23 The applicant submitted that no evidence had been led of the safety implications of any failure to service buses at the required intervals. Similarly, there was no evidence of the level of risk, if any, to public safety of driving vehicles with major or minor defects. There was a factual dispute about whether some of those vehicles had been driven. In addition Mr Miller had provided explanations as to the reason for other vehicles which were subject to defect notices being driven. I have also noted that each of the defects was eventually cleared. Consequently there was no evidence that buses with defect notices are currently being driven.
Conclusion
24 There is no doubt that the financial interests of the directors and employees of Mamparn Pty Ltd will be adversely affected if a stay is not granted. A hearing has been set down for 23 March 2004. If a stay is not granted, the directors and employees would forego any income from the business until that time.

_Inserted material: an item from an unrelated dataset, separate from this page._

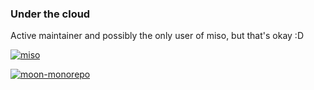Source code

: ### Under the cloud

Active maintainer and possibly the only user of miso, but that's okay :D

[![miso](https://github-readme-stats.vercel.app/api/pin/?username=curtisnewbie&repo=miso&show_owner=true&theme=github_dark_dimmed)](https://github.com/curtisnewbie/miso)

[![moon-monorepo](https://github-readme-stats.vercel.app/api/pin/?username=curtisnewbie&repo=moon-monorepo&show_owner=true&theme=github_dark_dimmed)](https://github.com/curtisnewbie/monorepo)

25 Against that, the Tribunal must weigh any risk to public safety that granting a stay would produce. The respondent’s concern was that the applicant has not conducted itself in a way which conforms to the standards required of accredited operators in relation to safety matters. By implication, if that conduct continues, there may well be adverse consequences for the safety of passengers and other road users. I am not satisfied that there is an appreciable risk to public safety of Mamparn Pty Ltd continuing to operate until the hearing in approximately six weeks time. There was no suggestion that Mamparn Pty Ltd would continue to operate buses in breach of defect notices, nor is there any evidence of the level of risk to public safety of not carrying out services at regular intervals. However, in the interests of public safety I propose to grant a stay pending the determination of this matter subject to the following conditions:
- 1. That Mamparn Pty Ltd not operate any vehicle unless it has undergone the required preventative vehicle maintenance.
2. That Mamparn Pty Ltd not operate any vehicles in breach of a defect notice applicable to that vehicle.